Sunday, July 02, 2006


He lowers his head onto the pillow and begins to climb the trees of his unconscious. In one single breath, he lays back and reaches up to the first tree branch. The frames overlap. They are the same moment. Up, up, up - his rest carries him upward.

He climbs skyward, sleeping soundly, silently stretching from branch to branch. Here is a postcard of this great tree; it is smothered in sunset, and shows the stark streak of his silhouette scaling its side. The postcard is addressed to his mother in thick green ink. It floats out of his hand and drifts through the arms of the tree and onto his bedcovers below. Still moving higher, he looks down at how his bed is resting on a field of books, trees growing out of their open pages. He climbs his tree, he climbs his tree. He begins to hear melodies that sound like the sunset; both the sound and the sunset are in the air of his dream, this is their location. He is not really thinking about this. He is climbing higher. The rainbow of book-covers drops farther and farther away. He's not even sure where he's going, to be honest. Just higher. Further up, further in-like. To the sky, he supposes. The tree begins to sway, slightly. Soon the branches swell and swerve and shake and stir and spill him into the breeze. He tries not to change the rhythm of his steps, not to doubt his stairway. He wishes he was there, in the sky, but he is not - he is still holding on to whatever is there. He looks up and around at the sky. He climbs toward the sky.

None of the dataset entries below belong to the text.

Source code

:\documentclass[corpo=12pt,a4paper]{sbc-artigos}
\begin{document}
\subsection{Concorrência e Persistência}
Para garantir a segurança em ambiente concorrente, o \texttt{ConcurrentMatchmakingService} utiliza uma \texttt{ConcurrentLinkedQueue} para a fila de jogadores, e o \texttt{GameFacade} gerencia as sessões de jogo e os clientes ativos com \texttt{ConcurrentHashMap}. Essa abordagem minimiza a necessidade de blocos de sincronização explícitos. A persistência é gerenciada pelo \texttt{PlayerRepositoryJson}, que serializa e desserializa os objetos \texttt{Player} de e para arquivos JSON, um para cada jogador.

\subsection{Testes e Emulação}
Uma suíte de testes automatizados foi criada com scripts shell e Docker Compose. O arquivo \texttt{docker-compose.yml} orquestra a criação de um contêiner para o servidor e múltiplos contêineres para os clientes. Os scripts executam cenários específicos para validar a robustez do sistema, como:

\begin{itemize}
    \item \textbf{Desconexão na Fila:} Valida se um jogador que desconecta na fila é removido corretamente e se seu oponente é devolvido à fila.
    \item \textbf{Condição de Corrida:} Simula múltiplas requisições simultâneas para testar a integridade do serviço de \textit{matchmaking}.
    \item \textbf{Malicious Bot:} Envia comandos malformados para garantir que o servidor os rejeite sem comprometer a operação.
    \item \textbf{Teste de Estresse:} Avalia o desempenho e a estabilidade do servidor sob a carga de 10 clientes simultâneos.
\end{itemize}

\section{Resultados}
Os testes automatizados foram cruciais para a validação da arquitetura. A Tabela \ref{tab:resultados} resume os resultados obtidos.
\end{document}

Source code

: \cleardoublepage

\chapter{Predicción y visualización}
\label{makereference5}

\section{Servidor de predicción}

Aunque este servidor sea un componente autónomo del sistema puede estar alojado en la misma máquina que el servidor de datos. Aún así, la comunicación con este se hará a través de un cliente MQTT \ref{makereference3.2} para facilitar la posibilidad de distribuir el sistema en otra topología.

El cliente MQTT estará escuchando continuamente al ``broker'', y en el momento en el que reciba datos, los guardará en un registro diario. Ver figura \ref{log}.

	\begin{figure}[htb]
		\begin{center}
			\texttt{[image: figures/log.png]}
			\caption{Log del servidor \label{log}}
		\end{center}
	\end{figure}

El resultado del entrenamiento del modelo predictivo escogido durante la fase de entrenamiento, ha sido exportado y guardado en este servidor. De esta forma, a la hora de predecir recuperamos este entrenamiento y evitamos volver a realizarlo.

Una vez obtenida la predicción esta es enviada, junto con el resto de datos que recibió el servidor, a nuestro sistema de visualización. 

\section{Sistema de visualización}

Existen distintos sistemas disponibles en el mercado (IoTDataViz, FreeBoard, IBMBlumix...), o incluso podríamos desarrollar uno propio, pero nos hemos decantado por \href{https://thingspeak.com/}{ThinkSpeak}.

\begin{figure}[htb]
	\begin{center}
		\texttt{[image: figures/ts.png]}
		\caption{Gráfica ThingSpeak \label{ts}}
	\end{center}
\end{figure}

It seems like there will be family there, in the sky. Family like he's known before. There will be barbecues, he thinks. The sky has barbecues in back yards so big that they are fields. Back yards that have hills. He has never been to the sky, but he expects it will feel familiar. Up he goes, up he goes.

He wishes he was in the sky, and climbs toward it in his tree. And no, he can no longer see his bed below. Two children on bicycles are wandering around out there by the clouds now. And now there are less and less branches; and there is more and more space. More and more sky. He is almost in the sky, maybe. He is still moving higher. He is waiting for a moment, for the release. He is waiting for when there are no more tree branches, when he has to let go to crawl into the sky, where even the allegory slips and flutters down prettily towards the book-field. He is waiting for some kind of release. Each branch is smaller and more tenuous, some feel almost whispy. He hangs onto them more tightly than ever, anticipating the last of them, unsure of what will happen then.

He is reaching for some kind of release, for some surrender to the sky.
He is sleeping, on top of his covers, waiting.